Creating a secure, edge-based data-sharing platform for decentralized, privacy-preserving transport data exchange.
Implementing a federated, decentralized decision-making model for real-time learning and network-edge adaptability.
Validating project outcomes through real-world case studies to provide data-driven policy recommendations.
RE-ROUTE will make the following impacts:
Scientific impact: Advancing AI-driven transport resilience, federated learning, and cybersecurity with research published in leading journals.
Technological impact: Developing secure, intelligent transport networks with interoperable, real-time decision-making.
Economic impact: Reducing congestion, infrastructure costs, and operational inefficiencies and improving policymaker decision-making.

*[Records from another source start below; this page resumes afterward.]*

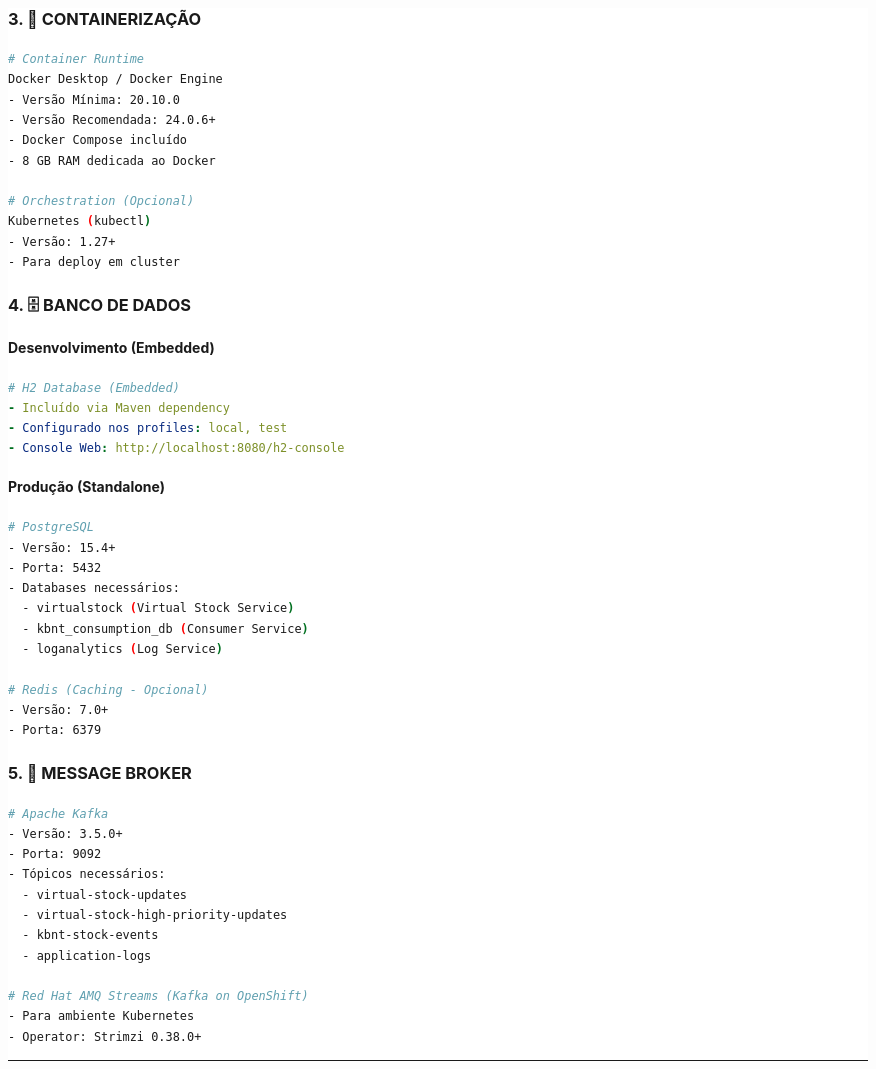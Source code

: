### **3. 🐳 CONTAINERIZAÇÃO**
```bash
# Container Runtime
Docker Desktop / Docker Engine
- Versão Mínima: 20.10.0
- Versão Recomendada: 24.0.6+
- Docker Compose incluído
- 8 GB RAM dedicada ao Docker

# Orchestration (Opcional)
Kubernetes (kubectl)
- Versão: 1.27+
- Para deploy em cluster
```

### **4. 🗄️ BANCO DE DADOS**

#### **Desenvolvimento (Embedded)**
```yaml
# H2 Database (Embedded)
- Incluído via Maven dependency
- Configurado nos profiles: local, test
- Console Web: http://localhost:8080/h2-console
```

#### **Produção (Standalone)**
```bash
# PostgreSQL
- Versão: 15.4+
- Porta: 5432
- Databases necessários:
  - virtualstock (Virtual Stock Service)
  - kbnt_consumption_db (Consumer Service)
  - loganalytics (Log Service)

# Redis (Caching - Opcional)
- Versão: 7.0+
- Porta: 6379
```

### **5. 📡 MESSAGE BROKER**
```bash
# Apache Kafka
- Versão: 3.5.0+
- Porta: 9092
- Tópicos necessários:
  - virtual-stock-updates
  - virtual-stock-high-priority-updates  
  - kbnt-stock-events
  - application-logs

# Red Hat AMQ Streams (Kafka on OpenShift)
- Para ambiente Kubernetes
- Operator: Strimzi 0.38.0+
```

---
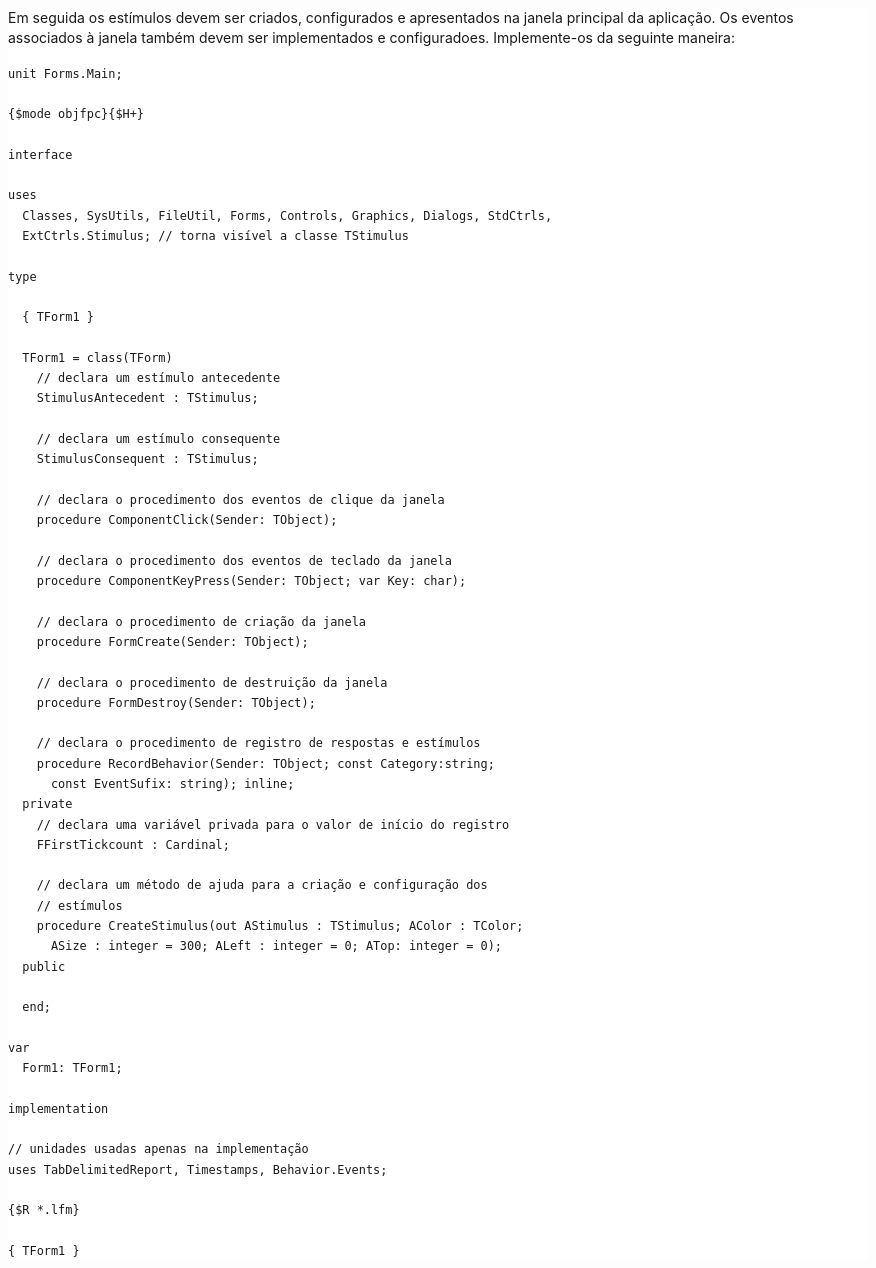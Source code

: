 Em seguida os estímulos devem ser criados, configurados e apresentados na janela principal da aplicação. Os eventos associados à janela também devem ser implementados e configuradoes. Implemente-os da seguinte maneira:

```
unit Forms.Main;

{$mode objfpc}{$H+}

interface

uses
  Classes, SysUtils, FileUtil, Forms, Controls, Graphics, Dialogs, StdCtrls,
  ExtCtrls.Stimulus; // torna visível a classe TStimulus

type

  { TForm1 }

  TForm1 = class(TForm)
    // declara um estímulo antecedente
    StimulusAntecedent : TStimulus;

    // declara um estímulo consequente 
    StimulusConsequent : TStimulus; 

    // declara o procedimento dos eventos de clique da janela
    procedure ComponentClick(Sender: TObject);  

    // declara o procedimento dos eventos de teclado da janela
    procedure ComponentKeyPress(Sender: TObject; var Key: char);

    // declara o procedimento de criação da janela
    procedure FormCreate(Sender: TObject);

    // declara o procedimento de destruição da janela
    procedure FormDestroy(Sender: TObject);

    // declara o procedimento de registro de respostas e estímulos
    procedure RecordBehavior(Sender: TObject; const Category:string;
      const EventSufix: string); inline;
  private
    // declara uma variável privada para o valor de início do registro
    FFirstTickcount : Cardinal;

    // declara um método de ajuda para a criação e configuração dos
    // estímulos
    procedure CreateStimulus(out AStimulus : TStimulus; AColor : TColor;
      ASize : integer = 300; ALeft : integer = 0; ATop: integer = 0);
  public

  end;

var
  Form1: TForm1;

implementation

// unidades usadas apenas na implementação
uses TabDelimitedReport, Timestamps, Behavior.Events; 

{$R *.lfm}

{ TForm1 }
```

Societal impact: Enhancing accessibility, sustainability, and digital security, ensuring public trust in transport networks.
To achieve its objectives, RE-ROUTE takes an interdisciplinary approach, integrating computer science, engineering, social sciences, cybersecurity, and economics to create practical, inclusive, and secure transport solutions. User behavior analysis, cybersecurity frameworks, and economic models support efficient, sustainable, and policy-driven mobility planning.